Subarachnoid hemorrhage (SAH) remains a severe condition associated with high mortality and unfavorable outcomes. The optimal treatment strategy (coiling vs. clipping) varies based on multiple factors: age, comorbidities, posterior aneurysm location, high mFisher grade, the presence of intracerebral hemorrhage, and worse scores on clinical scales (GCS, H&H, WFNS) play an important role according to the latest guidelines [12]. Additionally, the combination of multiple factors, as per the SAFIRE score, can show an accordance with the treatment strategy as emerged from the current results. Indeed, age (p < 0.01), aneurysm size (p < 0.01), mFisher grade (p < 0.01) and WFNS state after resuscitation (p < 0.01) differed significantly between treatment types. These factors can influence the decisional process, firstly, judging between treatment and no treatment and secondly, as elements of discussion for different teams arguing in favor of clipping or coiling.
Predicting mortalityIn line with previous studies [2, 13, 14], the in-hospital mortality rate during the acute phase was 31%, increasing to 38% for patients admitted to ICU. To address this risk, several scoring systems have been developed to predict the severity of the condition, in-hospital mortality [11, 15, 16], and unfavorable long-term outcomes [9, 10, 14, 15].

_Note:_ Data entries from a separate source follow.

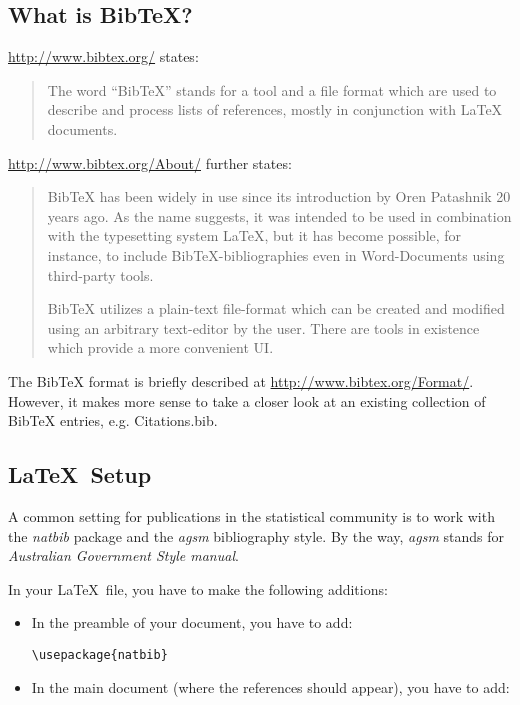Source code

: \documentclass[12pt]{article}
\begin{document}
\subsection{What is BibTeX?}

\url{http://www.bibtex.org/} states:
\begin{quotation}
The word ``BibTeX'' stands for a tool and a file format which are used to describe and process lists of references, mostly in conjunction with LaTeX documents.
\end{quotation}


\noindent
\url{http://www.bibtex.org/About/} further states:
\begin{quotation}
BibTeX has been widely in use since its introduction by Oren Patashnik 20 years ago. As the name suggests, it was intended to be used in combination with the typesetting system LaTeX, but it has become possible, for instance, to include BibTeX-bibliographies even in Word-Documents using third-party tools.

BibTeX utilizes a plain-text file-format which can be created and modified using an arbitrary text-editor by the user. There are tools in existence which provide a more convenient UI.
\end{quotation}

The BibTeX format is briefly described at \url{http://www.bibtex.org/Format/}.
However, it makes more sense to take a closer look at an existing
collection of BibTeX entries, e.g.
Citations.bib.


\subsection{\LaTeX\ Setup}

A common setting for publications in the statistical community is to work
with the {\it natbib} package and the {\it agsm} bibliography style.
By the way, {\it agsm} stands for {\it Australian Government Style manual}.
 
In your \LaTeX\ file, you have to make the following additions:
\begin{itemize}

\item In the preamble of your document, you have to add:
\begin{verbatim}
\usepackage{natbib}
\end{verbatim}

\item In the main document (where the references should appear), you have to add:
\begin{verbatim}


\end{verbatim}
\end{itemize}
\end{document}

The current analysis confirms the good performance of the HAIR score in predicting in-hospital death with an AUC of 0.812, consistent with the original study and previous external validation [11, 17]. Although in the latter an overestimation problem was posed, in the studied cohort a higher rate of 30-day mortality has been recognized for lower scores (i.e., 5.8, 14.5 and 17.5 among the first three classes, respectively), facing the opposite problem. However, as the HAIR score was designed to predict in-hospital mortality, its ability to predict long-term outcomes was limited.
Similarly, the web-based AI tool, Nutshell, which uses neural networks, did not demonstrate adequate discrimination for short- and long-term outcome prediction. While it performed moderately well for 30-day mortality prediction (AUC: 0.749), it was inferior to models based on multivariate logistic regression, such as HAIR score. Nonetheless, the tool showed improvement over previous external validations, which reported an AUC of 0.636.

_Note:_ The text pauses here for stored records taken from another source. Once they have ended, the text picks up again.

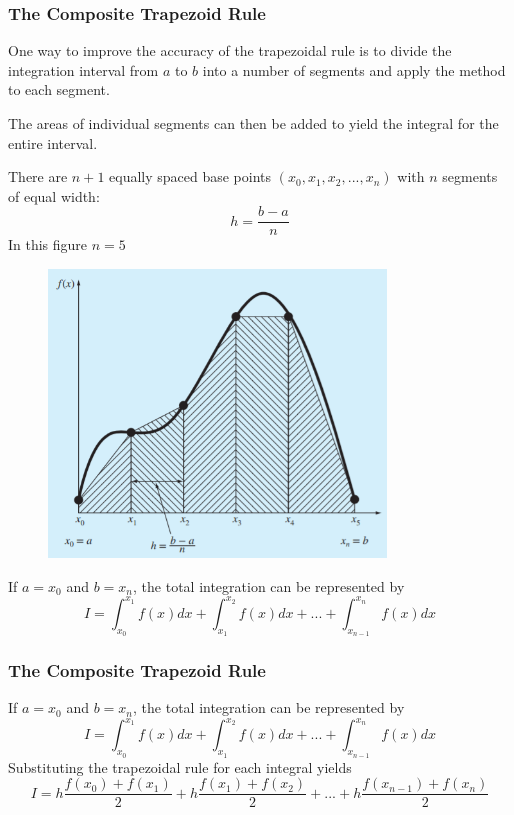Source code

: \documentclass{if-beamer}
\begin{document}
\begin{frame}
	\frametitle{The Composite Trapezoid Rule}
	One way to improve the accuracy of the trapezoidal rule is to divide the integration interval from $a$ to $b$ into a number of segments and apply the method to each segment.\\\vspace{10pt}
	\begin{minipage}{0.5\textwidth}
		The areas of individual segments can then be added to yield the integral for the entire interval.\\\vspace{4pt}
		
		There are $n+1$ equally spaced base points $(x_0,x_1,x_2,...,x_n)$ with $n$ segments of equal width:
		$$h = \frac{b-a}{n}$$
		In this figure $n = 5$ \\\vspace{4pt}
	\end{minipage}
	\begin{minipage}{0.5\textwidth}
		\begin{figure}
			\centering
			\includegraphics[width=0.8\textwidth]{figures/compositeTrap}
		\end{figure}
	\end{minipage}

If $a = x_0$ and $b=x_n$, the total integration can be represented by
$$ I = \int_{x_0}^{x_1}f(x)dx + \int_{x_1}^{x_2}f(x)dx + ... + \int_{x_{n-1}}^{x_n}f(x)dx$$
\end{frame}

\begin{frame}
	\frametitle{The Composite Trapezoid Rule}
	If $a = x_0$ and $b=x_n$, the total integration can be represented by
	$$ I = \int_{x_0}^{x_1}f(x)dx + \int_{x_1}^{x_2}f(x)dx + ... + \int_{x_{n-1}}^{x_n}f(x)dx$$
	Substituting the trapezoidal rule for each integral yields
	$$I = h\frac{f(x_0)+f(x_1)}{2}+h\frac{f(x_1)+f(x_2)}{2}+...+h\frac{f(x_{n-1})+f(x_n)}{2}$$
\end{frame}
\end{document}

Predicting the outcome: complications and hospital settingsApproximately 70% of patients experienced complications during hospitalization. The most common neurological complications were vasospasm (clinically and radiologically confirmed), chronic hydrocephalus, and delayed cerebral ischemia (DCI), with frequencies of 20.4%, 19.7%, and 15.0%, respectively. These rates are lower than those reported in the literature for vasospasm and DCI, typically 33% and 20–40% [18, 19], while the appearance of chronic hydrocephalus was in line with previous reports [20]. A statistical significance was observed between the onset of vasospasm and the BNI grade [21].
Although an early treatment (< 24 h) by securing the aneurysm has been associated with reduced mortality and better neurological outcome [12, 22], the subsequent clinical setting can change according to the neurological status and the place where the patient is treated, often depending on bed availability.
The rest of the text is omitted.